Material for this exercise:
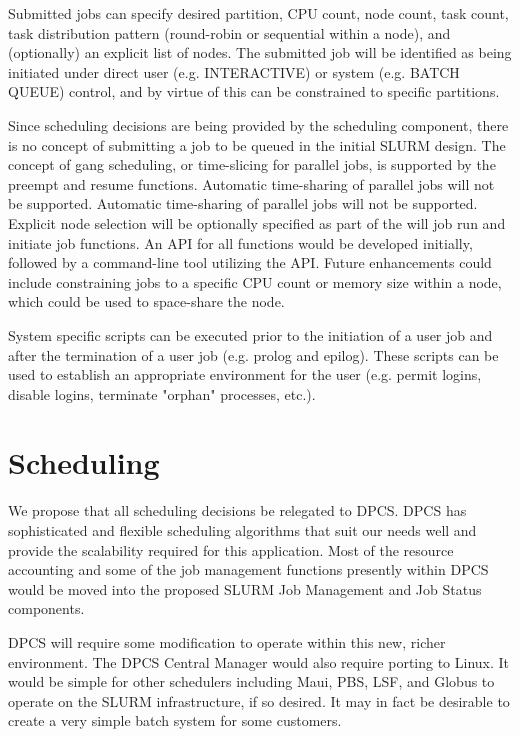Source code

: Submitted jobs can specify desired partition, CPU count, node count, task 
count, task distribution pattern (round-robin or sequential within a node), 
and (optionally) an explicit list of nodes. The submitted job will be 
identified as being initiated under direct user (e.g. INTERACTIVE) or system 
(e.g. BATCH QUEUE) control, and by virtue of this can be constrained 
to specific partitions. 

Since scheduling decisions are being provided by the scheduling component,
there is no concept of submitting a job to be queued in the initial SLURM design. 
The concept of gang scheduling, or time-slicing for parallel jobs, is supported by the preempt and
resume functions. Automatic time-sharing of parallel jobs will not be
supported. Automatic time-sharing of parallel jobs will not be
supported. Explicit node selection will be optionally specified as part of the
will job run and initiate job functions. An API for all functions would be
developed initially, followed by a  command-line tool utilizing the API. Future
enhancements could include constraining jobs to a specific CPU count or memory
size within a node, which could be used to space-share the node.

System specific scripts can be executed prior to the initiation of a user job
and after the termination of a user job (e.g. prolog and epilog). These scripts
can be used to establish an appropriate environment for the user (e.g. permit
logins, disable logins, terminate "orphan" processes, etc.). 

\section{Scheduling}

We propose that all scheduling decisions be relegated to DPCS. DPCS has
sophisticated and flexible scheduling algorithms that suit our needs well and
provide the scalability required for this application. Most of the resource
accounting and some of the job management functions presently within DPCS would
be moved into the proposed SLURM Job Management and Job Status components. 

DPCS will require some modification to operate within this new, richer
environment. The DPCS Central Manager would also require porting to Linux. It
would be simple for other schedulers including Maui, PBS, LSF, and Globus 
to operate on the SLURM infrastructure, if so desired. It may in fact be 
desirable to create a very simple batch system for some customers.

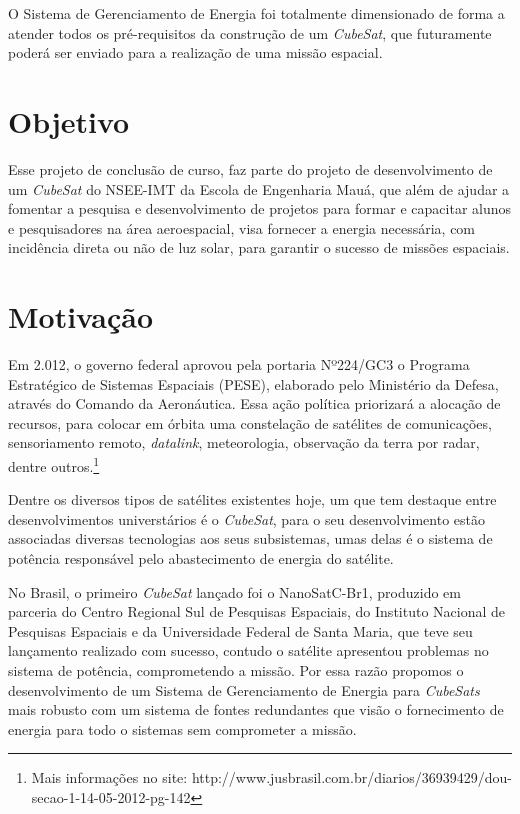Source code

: \documentclass[
	12pt,				%
	openright,			%
	oneside,			%
	a4paper,			%
	english,			%
	french,				%
	spanish,			%
	brazil,				%
	oldfontcommands
	]{abntex2}
\begin{document}
	O Sistema de Gerenciamento de Energia foi totalmente dimensionado de forma a atender todos os pré-requisitos da construção de um \textit{CubeSat}, que futuramente poderá ser enviado para a realização de uma missão espacial.

\section[Objetivo]{Objetivo}

	Esse projeto de conclusão de curso, faz parte do projeto de desenvolvimento de um \textit{CubeSat} do NSEE-IMT da Escola de Engenharia Mauá, que além de ajudar a fomentar a pesquisa e desenvolvimento de projetos para formar e capacitar alunos e pesquisadores na área aeroespacial, visa fornecer a energia necessária, com incidência direta ou não de luz solar, para garantir o sucesso de missões espaciais.
	
\section[Motivação]{Motivação}

	Em 2.012, o governo federal aprovou pela portaria Nº224/GC3 o Programa Estratégico de Sistemas Espaciais (PESE), elaborado pelo Ministério da Defesa, através do Comando da Aeronáutica. Essa ação política priorizará a alocação de recursos, para colocar em órbita uma constelação de satélites de comunicações, sensoriamento remoto, \textit{datalink}, meteorologia, observação da terra por radar, dentre outros.\footnote{Mais informações no site: http://www.jusbrasil.com.br/diarios/36939429/dou-secao-1-14-05-2012-pg-142}

	Dentre os diversos tipos de satélites existentes hoje, um que tem destaque entre desenvolvimentos universtários é o \textit{CubeSat}, para o seu desenvolvimento estão associadas diversas tecnologias aos seus subsistemas, umas delas é o sistema de potência responsável pelo abastecimento de energia do satélite.

	No Brasil, o primeiro \textit{CubeSat} lançado foi o NanoSatC-Br1, produzido em parceria do Centro Regional Sul de Pesquisas Espaciais, do Instituto Nacional de Pesquisas Espaciais e da Universidade Federal de Santa Maria, que teve seu lançamento realizado com sucesso, contudo o satélite apresentou problemas no sistema de potência, comprometendo a missão. Por essa razão propomos o desenvolvimento de um Sistema de Gerenciamento de Energia para \textit{CubeSats} mais robusto com um sistema de fontes redundantes que visão o fornecimento de energia para todo o sistemas sem comprometer a missão.
\end{document}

What this task involves: What is needed is a copy of every line above in which "environment" appears.

Response box:
can be used to establish an appropriate environment for the user (e.g. permit
environment. The DPCS Central Manager would also require porting to Linux. It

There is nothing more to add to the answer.